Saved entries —
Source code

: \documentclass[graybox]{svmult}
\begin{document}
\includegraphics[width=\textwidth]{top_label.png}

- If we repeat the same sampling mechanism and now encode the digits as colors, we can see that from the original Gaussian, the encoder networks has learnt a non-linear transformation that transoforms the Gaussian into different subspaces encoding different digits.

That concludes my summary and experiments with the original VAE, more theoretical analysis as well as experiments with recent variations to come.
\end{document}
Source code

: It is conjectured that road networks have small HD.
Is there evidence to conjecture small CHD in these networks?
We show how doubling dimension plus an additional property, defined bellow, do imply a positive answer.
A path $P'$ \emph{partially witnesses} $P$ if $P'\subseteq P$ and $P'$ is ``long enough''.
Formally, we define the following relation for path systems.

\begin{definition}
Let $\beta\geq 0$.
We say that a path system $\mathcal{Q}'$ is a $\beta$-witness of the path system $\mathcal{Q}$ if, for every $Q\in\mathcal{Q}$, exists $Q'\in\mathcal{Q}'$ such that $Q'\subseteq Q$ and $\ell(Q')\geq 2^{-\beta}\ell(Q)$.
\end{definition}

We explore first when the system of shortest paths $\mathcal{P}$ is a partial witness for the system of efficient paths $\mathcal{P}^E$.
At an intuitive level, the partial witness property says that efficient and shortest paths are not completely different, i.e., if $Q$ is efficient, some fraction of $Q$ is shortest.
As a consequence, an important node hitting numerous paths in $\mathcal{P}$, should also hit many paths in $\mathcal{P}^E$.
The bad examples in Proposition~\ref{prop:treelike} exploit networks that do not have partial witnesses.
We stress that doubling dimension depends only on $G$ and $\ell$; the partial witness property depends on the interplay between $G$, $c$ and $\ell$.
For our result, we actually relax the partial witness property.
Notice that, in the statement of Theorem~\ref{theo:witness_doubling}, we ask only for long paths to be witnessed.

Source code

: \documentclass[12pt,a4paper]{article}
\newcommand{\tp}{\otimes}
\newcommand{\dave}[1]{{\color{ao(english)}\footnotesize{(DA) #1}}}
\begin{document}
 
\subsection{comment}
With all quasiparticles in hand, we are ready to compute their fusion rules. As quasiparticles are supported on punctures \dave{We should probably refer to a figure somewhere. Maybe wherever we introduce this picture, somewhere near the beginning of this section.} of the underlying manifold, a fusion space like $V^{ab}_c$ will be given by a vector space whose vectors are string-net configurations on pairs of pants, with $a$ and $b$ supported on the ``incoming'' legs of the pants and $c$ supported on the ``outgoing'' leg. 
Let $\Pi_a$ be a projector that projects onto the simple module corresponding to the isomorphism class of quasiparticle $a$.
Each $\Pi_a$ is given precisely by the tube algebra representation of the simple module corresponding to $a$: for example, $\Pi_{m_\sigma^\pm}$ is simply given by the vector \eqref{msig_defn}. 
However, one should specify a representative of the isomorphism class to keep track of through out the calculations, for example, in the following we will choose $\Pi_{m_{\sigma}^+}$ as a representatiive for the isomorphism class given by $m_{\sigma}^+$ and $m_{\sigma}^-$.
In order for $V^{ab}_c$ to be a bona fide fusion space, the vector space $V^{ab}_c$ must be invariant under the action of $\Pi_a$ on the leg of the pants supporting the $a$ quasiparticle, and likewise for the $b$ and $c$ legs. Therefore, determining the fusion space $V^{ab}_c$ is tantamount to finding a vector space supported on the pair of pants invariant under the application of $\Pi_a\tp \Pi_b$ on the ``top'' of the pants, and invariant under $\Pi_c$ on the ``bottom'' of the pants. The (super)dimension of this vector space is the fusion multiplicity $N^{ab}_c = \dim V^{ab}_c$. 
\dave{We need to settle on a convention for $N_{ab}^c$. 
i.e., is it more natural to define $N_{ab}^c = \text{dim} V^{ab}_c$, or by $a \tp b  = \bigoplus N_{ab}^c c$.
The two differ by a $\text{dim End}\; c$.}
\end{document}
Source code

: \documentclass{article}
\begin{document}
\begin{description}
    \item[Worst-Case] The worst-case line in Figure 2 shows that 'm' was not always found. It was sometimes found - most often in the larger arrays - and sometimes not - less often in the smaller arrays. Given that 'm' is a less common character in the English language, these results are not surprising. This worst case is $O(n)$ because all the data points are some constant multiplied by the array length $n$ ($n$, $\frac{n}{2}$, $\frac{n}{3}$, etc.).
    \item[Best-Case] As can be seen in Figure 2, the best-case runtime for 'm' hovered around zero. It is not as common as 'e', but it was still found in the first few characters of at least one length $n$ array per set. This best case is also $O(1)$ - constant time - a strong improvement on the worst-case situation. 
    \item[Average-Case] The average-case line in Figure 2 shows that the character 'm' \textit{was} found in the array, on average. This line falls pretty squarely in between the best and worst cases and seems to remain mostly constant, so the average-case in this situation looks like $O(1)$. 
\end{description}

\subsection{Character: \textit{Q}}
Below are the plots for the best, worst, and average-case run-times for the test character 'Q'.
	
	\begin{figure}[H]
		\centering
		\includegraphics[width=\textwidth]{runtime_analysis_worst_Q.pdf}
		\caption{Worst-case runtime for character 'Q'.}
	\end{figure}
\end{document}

TASK DESCRIPTION — Please repeat all the records above exactly as they appear.

RESPONSE AREA —
Source code

: \documentclass[graybox]{svmult}
\begin{document}
\includegraphics[width=\textwidth]{top_label.png}

- If we repeat the same sampling mechanism and now encode the digits as colors, we can see that from the original Gaussian, the encoder networks has learnt a non-linear transformation that transoforms the Gaussian into different subspaces encoding different digits.

That concludes my summary and experiments with the original VAE, more theoretical analysis as well as experiments with recent variations to come.
\end{document}
Source code

: It is conjectured that road networks have small HD.
Is there evidence to conjecture small CHD in these networks?
We show how doubling dimension plus an additional property, defined bellow, do imply a positive answer.
A path $P'$ \emph{partially witnesses} $P$ if $P'\subseteq P$ and $P'$ is ``long enough''.
Formally, we define the following relation for path systems.

\begin{definition}
Let $\beta\geq 0$.
We say that a path system $\mathcal{Q}'$ is a $\beta$-witness of the path system $\mathcal{Q}$ if, for every $Q\in\mathcal{Q}$, exists $Q'\in\mathcal{Q}'$ such that $Q'\subseteq Q$ and $\ell(Q')\geq 2^{-\beta}\ell(Q)$.
\end{definition}

We explore first when the system of shortest paths $\mathcal{P}$ is a partial witness for the system of efficient paths $\mathcal{P}^E$.
At an intuitive level, the partial witness property says that efficient and shortest paths are not completely different, i.e., if $Q$ is efficient, some fraction of $Q$ is shortest.
As a consequence, an important node hitting numerous paths in $\mathcal{P}$, should also hit many paths in $\mathcal{P}^E$.
The bad examples in Proposition~\ref{prop:treelike} exploit networks that do not have partial witnesses.
We stress that doubling dimension depends only on $G$ and $\ell$; the partial witness property depends on the interplay between $G$, $c$ and $\ell$.
For our result, we actually relax the partial witness property.
Notice that, in the statement of Theorem~\ref{theo:witness_doubling}, we ask only for long paths to be witnessed.

Source code

: \documentclass[12pt,a4paper]{article}
\newcommand{\tp}{\otimes}
\newcommand{\dave}[1]{{\color{ao(english)}\footnotesize{(DA) #1}}}
\begin{document}
 
\subsection{comment}
With all quasiparticles in hand, we are ready to compute their fusion rules. As quasiparticles are supported on punctures \dave{We should probably refer to a figure somewhere. Maybe wherever we introduce this picture, somewhere near the beginning of this section.} of the underlying manifold, a fusion space like $V^{ab}_c$ will be given by a vector space whose vectors are string-net configurations on pairs of pants, with $a$ and $b$ supported on the ``incoming'' legs of the pants and $c$ supported on the ``outgoing'' leg. 
Let $\Pi_a$ be a projector that projects onto the simple module corresponding to the isomorphism class of quasiparticle $a$.
Each $\Pi_a$ is given precisely by the tube algebra representation of the simple module corresponding to $a$: for example, $\Pi_{m_\sigma^\pm}$ is simply given by the vector \eqref{msig_defn}. 
However, one should specify a representative of the isomorphism class to keep track of through out the calculations, for example, in the following we will choose $\Pi_{m_{\sigma}^+}$ as a representatiive for the isomorphism class given by $m_{\sigma}^+$ and $m_{\sigma}^-$.
In order for $V^{ab}_c$ to be a bona fide fusion space, the vector space $V^{ab}_c$ must be invariant under the action of $\Pi_a$ on the leg of the pants supporting the $a$ quasiparticle, and likewise for the $b$ and $c$ legs. Therefore, determining the fusion space $V^{ab}_c$ is tantamount to finding a vector space supported on the pair of pants invariant under the application of $\Pi_a\tp \Pi_b$ on the ``top'' of the pants, and invariant under $\Pi_c$ on the ``bottom'' of the pants. The (super)dimension of this vector space is the fusion multiplicity $N^{ab}_c = \dim V^{ab}_c$. 
\dave{We need to settle on a convention for $N_{ab}^c$. 
i.e., is it more natural to define $N_{ab}^c = \text{dim} V^{ab}_c$, or by $a \tp b  = \bigoplus N_{ab}^c c$.
The two differ by a $\text{dim End}\; c$.}
\end{document}
Source code

: \documentclass{article}
\begin{document}
\begin{description}
    \item[Worst-Case] The worst-case line in Figure 2 shows that 'm' was not always found. It was sometimes found - most often in the larger arrays - and sometimes not - less often in the smaller arrays. Given that 'm' is a less common character in the English language, these results are not surprising. This worst case is $O(n)$ because all the data points are some constant multiplied by the array length $n$ ($n$, $\frac{n}{2}$, $\frac{n}{3}$, etc.).
    \item[Best-Case] As can be seen in Figure 2, the best-case runtime for 'm' hovered around zero. It is not as common as 'e', but it was still found in the first few characters of at least one length $n$ array per set. This best case is also $O(1)$ - constant time - a strong improvement on the worst-case situation. 
    \item[Average-Case] The average-case line in Figure 2 shows that the character 'm' \textit{was} found in the array, on average. This line falls pretty squarely in between the best and worst cases and seems to remain mostly constant, so the average-case in this situation looks like $O(1)$. 
\end{description}

\subsection{Character: \textit{Q}}
Below are the plots for the best, worst, and average-case run-times for the test character 'Q'.
	
	\begin{figure}[H]
		\centering
		\includegraphics[width=\textwidth]{runtime_analysis_worst_Q.pdf}
		\caption{Worst-case runtime for character 'Q'.}
	\end{figure}
\end{document}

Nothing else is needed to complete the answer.